Мне запомнился быстрый, внимательный взгляд пронзительно-черных глаз, оттенок суровости в выражении лица, медленно-властный поворот головы… и улыбка.

— Вы работали в шахте? — почему-то спросил он меня. — Ну, если работали — отлично! Важно знать шахту не по справочникам и не по-туристски, — важно знать ее ладонями рук. Вот и Павел Беспощадный работал в шахте, и по его стихам это чувствуется. Вообще, для писателя очень важно знать какую-либо профессию досконально. Чехову не мешала медицина. Вересаеву тоже не мешает. Алексей Толстой — инженер. Подобных примеров множество. А уж если ты живешь в Донбассе и пишешь о шахтерах, — изволь, братец, знать особенности их труда и быта до мельчайших подробностей.

Кто-то остановился рядом со мной, осторожно положил мне на плечо руку. Я не оглянулся, уверенный, что это Павел Беспощадный; иногда он так мягко-вежливо подходил. Но голос, лишь отдаленно знакомый, произнес:

— И еще лучше, если писатель знает несколько профессий. Любая из них — это клад.

Я обернулся: это был Максим Рыльский. Он спросил негромко:

— Поэт?..

— Нет, прозаик. Самый, что ни есть, начинающий.

Рыльский улыбнулся:

— Вы хорошо рекомендуетесь: самый, что ни есть, начинающий. Значит, жизнь — как белая страница: на ней еще нет корректурных помарок.

— Я внимательно слушал Дмитрия Мирского: он говорил, что для Льва Толстого корректура была повторной кульминацией творческой ярости.

Рыльский снял руку с моего плеча, достал пачку «Казбека», закурил.

— Есть два понятия: корректура рукописи и корректура жизни. Впрочем, они сливаются. Для человека, который всецело отдан творчеству, его рукопись — это его жизнь.

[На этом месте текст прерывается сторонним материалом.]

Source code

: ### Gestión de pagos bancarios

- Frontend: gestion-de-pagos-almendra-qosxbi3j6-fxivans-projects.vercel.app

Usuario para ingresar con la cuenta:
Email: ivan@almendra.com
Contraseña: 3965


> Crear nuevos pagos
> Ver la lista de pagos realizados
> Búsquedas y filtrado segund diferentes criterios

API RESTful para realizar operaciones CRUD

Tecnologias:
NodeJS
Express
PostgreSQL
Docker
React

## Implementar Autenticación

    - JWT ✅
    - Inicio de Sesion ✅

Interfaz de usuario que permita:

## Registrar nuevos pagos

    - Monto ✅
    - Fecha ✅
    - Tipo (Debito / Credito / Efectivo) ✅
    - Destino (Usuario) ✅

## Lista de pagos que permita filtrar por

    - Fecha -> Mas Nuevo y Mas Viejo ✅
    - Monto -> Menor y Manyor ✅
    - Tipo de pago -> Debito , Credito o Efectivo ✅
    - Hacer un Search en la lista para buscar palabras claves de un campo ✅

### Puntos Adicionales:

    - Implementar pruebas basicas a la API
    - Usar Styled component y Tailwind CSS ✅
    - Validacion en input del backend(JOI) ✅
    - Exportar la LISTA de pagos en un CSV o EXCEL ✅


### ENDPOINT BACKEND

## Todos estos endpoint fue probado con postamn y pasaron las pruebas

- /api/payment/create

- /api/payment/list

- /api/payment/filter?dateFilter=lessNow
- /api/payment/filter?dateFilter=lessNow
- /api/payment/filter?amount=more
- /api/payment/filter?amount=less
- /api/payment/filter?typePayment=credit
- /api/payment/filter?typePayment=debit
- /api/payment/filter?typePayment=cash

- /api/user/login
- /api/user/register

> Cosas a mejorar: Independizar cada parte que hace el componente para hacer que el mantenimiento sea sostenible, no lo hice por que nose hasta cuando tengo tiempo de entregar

Я невольно отвлекся от беседы, которую вел с молодыми писателями Донбасса Иван Микитенко. Верный себе, своей юношеской запальчивости, Кость Герасименко спросил: не думается ли товарищу Микитенко, что в его пьесе «Диктатура» характеры персонажей излишне прямолинейны?

Мне показалось, Микитенко обидел этот вопрос: чуточку темнея лицом, он сказал:

— Мы ведем великую борьбу за торжество нового строя. И меня мало интересуют душевные «извивы» и прочие «тонкости» врага.

— Как? — громко удивился Герасименко. — А если «душевные извивы»— это маскировка врага? Но пусть и не маскировка: все же главные события происходят в психологии героев!

Микитенко не успел ответить: широко шагая через зал и жестикулируя, к нам приближался коренастый, очень широкоплечий, в помятом костюме, но с белоснежным воротничком Юрий Олеша.

— Скажите, Максим Фадеевич, — спросил он, заботливо поправляя Рыльскому галстук, — ведь правда нее, я нашел неплохое сравнение. С чем можно сравнить корабельный якорь? Я говорю: с рыжей гориллой, которая вцепилась в борт корабля.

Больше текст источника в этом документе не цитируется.